● What you need to do
Output the number of lines in the entries below with the string "style" in them, and nothing further.

● Data to examine
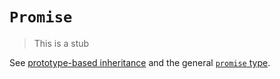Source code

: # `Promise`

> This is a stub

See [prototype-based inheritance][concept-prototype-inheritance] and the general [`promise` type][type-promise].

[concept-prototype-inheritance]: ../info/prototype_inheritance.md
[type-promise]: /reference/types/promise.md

==

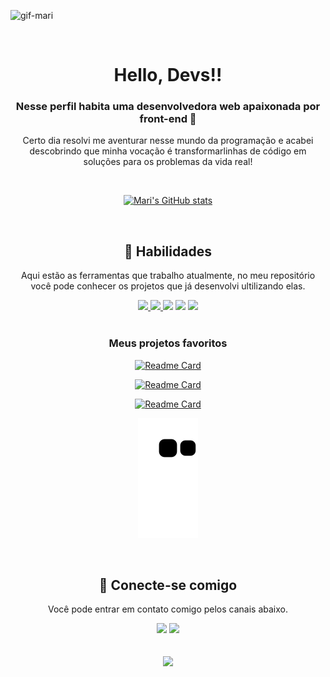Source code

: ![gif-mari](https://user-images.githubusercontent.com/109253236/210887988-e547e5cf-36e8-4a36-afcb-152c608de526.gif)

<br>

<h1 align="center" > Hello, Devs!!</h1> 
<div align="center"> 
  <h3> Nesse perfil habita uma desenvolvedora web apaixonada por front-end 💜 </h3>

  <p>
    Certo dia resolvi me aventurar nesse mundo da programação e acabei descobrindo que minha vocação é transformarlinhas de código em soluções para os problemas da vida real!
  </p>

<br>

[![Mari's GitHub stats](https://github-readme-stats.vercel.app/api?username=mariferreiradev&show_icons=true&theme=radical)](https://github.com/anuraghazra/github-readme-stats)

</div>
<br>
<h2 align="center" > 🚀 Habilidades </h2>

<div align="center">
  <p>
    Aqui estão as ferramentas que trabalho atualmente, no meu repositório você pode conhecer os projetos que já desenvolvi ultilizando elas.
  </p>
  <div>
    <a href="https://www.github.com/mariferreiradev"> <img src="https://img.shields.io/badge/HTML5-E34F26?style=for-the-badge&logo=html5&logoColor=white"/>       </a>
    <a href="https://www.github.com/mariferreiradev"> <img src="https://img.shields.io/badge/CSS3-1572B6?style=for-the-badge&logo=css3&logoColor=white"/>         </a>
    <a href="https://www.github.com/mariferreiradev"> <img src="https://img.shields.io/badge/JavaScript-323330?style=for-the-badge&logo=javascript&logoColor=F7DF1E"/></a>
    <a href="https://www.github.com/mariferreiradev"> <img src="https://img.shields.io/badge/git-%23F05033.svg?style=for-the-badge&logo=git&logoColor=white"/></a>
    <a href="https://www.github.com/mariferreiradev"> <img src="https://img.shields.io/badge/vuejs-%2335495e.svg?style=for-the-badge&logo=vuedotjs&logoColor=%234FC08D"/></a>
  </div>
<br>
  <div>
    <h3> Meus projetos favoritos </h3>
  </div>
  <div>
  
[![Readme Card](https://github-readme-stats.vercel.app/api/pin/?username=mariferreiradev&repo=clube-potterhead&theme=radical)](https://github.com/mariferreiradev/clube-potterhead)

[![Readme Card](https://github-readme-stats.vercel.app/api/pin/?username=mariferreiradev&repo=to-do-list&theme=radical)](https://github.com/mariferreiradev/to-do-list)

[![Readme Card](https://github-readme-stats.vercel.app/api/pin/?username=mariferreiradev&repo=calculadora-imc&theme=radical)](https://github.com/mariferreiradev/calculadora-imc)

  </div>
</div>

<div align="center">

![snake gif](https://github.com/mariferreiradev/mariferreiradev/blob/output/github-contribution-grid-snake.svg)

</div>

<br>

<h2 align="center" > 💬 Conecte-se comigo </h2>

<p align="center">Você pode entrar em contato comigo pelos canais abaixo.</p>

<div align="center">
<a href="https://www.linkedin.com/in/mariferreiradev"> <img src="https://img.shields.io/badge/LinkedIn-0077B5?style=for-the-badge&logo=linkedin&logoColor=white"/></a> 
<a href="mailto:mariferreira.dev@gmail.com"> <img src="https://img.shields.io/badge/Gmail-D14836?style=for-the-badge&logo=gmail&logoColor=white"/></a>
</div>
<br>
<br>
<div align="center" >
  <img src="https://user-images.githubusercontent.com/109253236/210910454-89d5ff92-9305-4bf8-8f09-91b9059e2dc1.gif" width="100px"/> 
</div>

● Answer to this exercise
7